It might be easy to dismiss recent changes to the Federal Rehabilitation Tax Credit as a minor course correction -- nothing which will make a substantive long-term difference.  After all, the initial package of proposed amendments included in the Community Restoration and Revitalization Act included important changes to building eligibility requirements, changing basis rules, revisions to recapture, allowing use of the 10% credit in residential structure renovation, etc..  When the ink dried on the Housing Recovery Act of 2008, however, the only revisions enacted dealt with an alternative minimum tax issue, a requirement that state affordable housing entities consider historic resources in the allocation of affordable housing credits, and a provision which changes the non-profit disqualified lease percentage.

There may well be more here, however, than initially meets the eye - particularly with the lease provision.

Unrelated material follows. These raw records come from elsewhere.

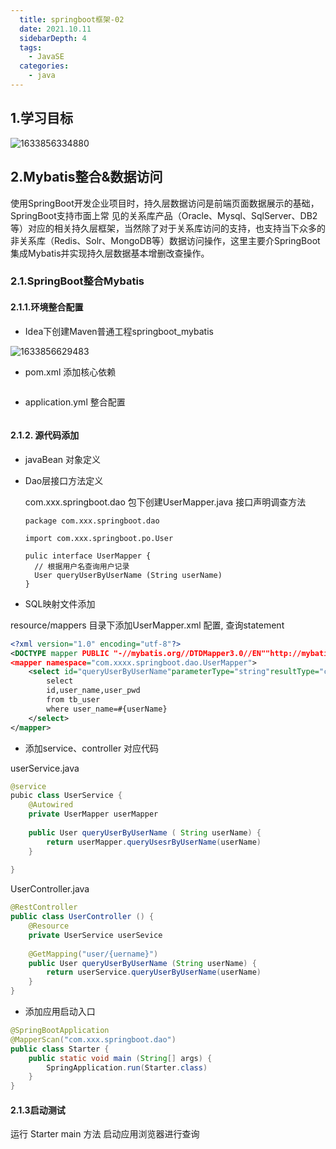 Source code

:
 ```yaml
---
  title: springboot框架-02
  date: 2021.10.11
  sidebarDepth: 4
  tags:   
  	- JavaSE 
  categories:   
  	- java
---
```


## 1.学习目标

![1633856334880](https://gitee.com/chuanyuan_an/tuchuang/raw/master/image/202110/10/165855-145360.png)

## 2.Mybatis整合&数据访问

使用SpringBoot开发企业项目时，持久层数据访问是前端页面数据展示的基础，SpringBoot支持市面上常
见的关系库产品（Oracle、Mysql、SqlServer、DB2等）对应的相关持久层框架，当然除了对于关系库访问的支持，也支持当下众多的非关系库（Redis、Solr、MongoDB等）数据访问操作，这里主要介SpringBoot集成Mybatis并实现持久层数据基本增删改查操作。

### 2.1.SpringBoot整合Mybatis

#### 2.1.1.环境整合配置

- Idea下创建Maven普通工程springboot_mybatis

![1633856629483](https://gitee.com/chuanyuan_an/tuchuang/raw/master/image/202110/10/170349-640835.png)

- pom.xml 添加核心依赖

```xml

```

- application.yml 整合配置

```yml

```

#### 2.1.2. 源代码添加

- javaBean 对象定义



- Dao层接口方法定义

  com.xxx.springboot.dao 包下创建UserMapper.java 接口声明调查方法

  ```
  package com.xxx.springboot.dao
  
  import com.xxx.springboot.po.User
  
  pulic interface UserMapper {
  	// 根据用户名查询用户记录
  	User queryUserByUserName (String userName)
  }
  ```

- SQL映射文件添加

resource/mappers 目录下添加UserMapper.xml 配置, 查询statement

```xml
<?xml version="1.0" encoding="utf-8"?>
<DOCTYPE mapper PUBLIC "-//mybatis.org//DTDMapper3.0//EN""http://mybatis.org/dtd/mybatis-3-mapper.dtd">
<mapper namespace="com.xxxx.springboot.dao.UserMapper">
    <select id="queryUserByUserName"parameterType="string"resultType="com.xxxx.springboot.po.User">
        select
        id,user_name,user_pwd
        from tb_user
        where user_name=#{userName}
    </select>
</mapper>
```

- 添加service、controller 对应代码

userService.java

```java
@service
pubic class UserService {
	@Autowired
    private UserMapper userMapper
        
    public User queryUserByUserName ( String userName) {
        return userMapper.queryUsesrByUserName(userName)
    }
    
}
```

UserController.java

```java
@RestController
public class UserController () {
	@Resource
    private UserService userSevice
    
    @GetMapping("user/{uername}")
    public User queryUserByUserName (String userName) {
        return userService.queryUserByUserName(userName)
    }
}
```

- 添加应用启动入口

```java
@SpringBootApplication
@MapperScan("com.xxx.springboot.dao")
public class Starter {
	public static void main (String[] args) {
        SpringApplication.run(Starter.class)
    }
}

```

#### 2.1.3启动测试

运行 Starter main 方法 启动应用浏览器进行查询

Raising the disqualified lease percentage from 35% to 50% may well make it more feasible for local and state government to take advantage of the tax credit for renovating public buildings.  Already, the credit has been used by local government -- such as Sioux City, Iowa, for renovation of their municipal auditorium -- through the creation of extremely sophisticated space utilization schedules that ensure that civic use stays below the 35% level.  The challenge of meeting the 35% maximum, however, was also one of the main hurdles that County Commissioners in Seneca County could not overcome to pursue use of the Federal Rehabilitation Tax Credit for renovation of the Seneca County Courthouse.

Now that non-profits and governmental bodies can lease up to 50% of the space for their own purposes, we may well see more public-private renovation projects of what have heretofore been exclusively public buildings.  Fortunately, Ohio is home to consultants with practical expertise in seeing these types of projects to fruition (including those involved with the Sioux City and other similar projects).

For more information on the use of the Federal Rehabilitation Tax Credit, including recent changes, contact us at: info@preservationohio.org, and we’ll either answer your question directly or get you to right person.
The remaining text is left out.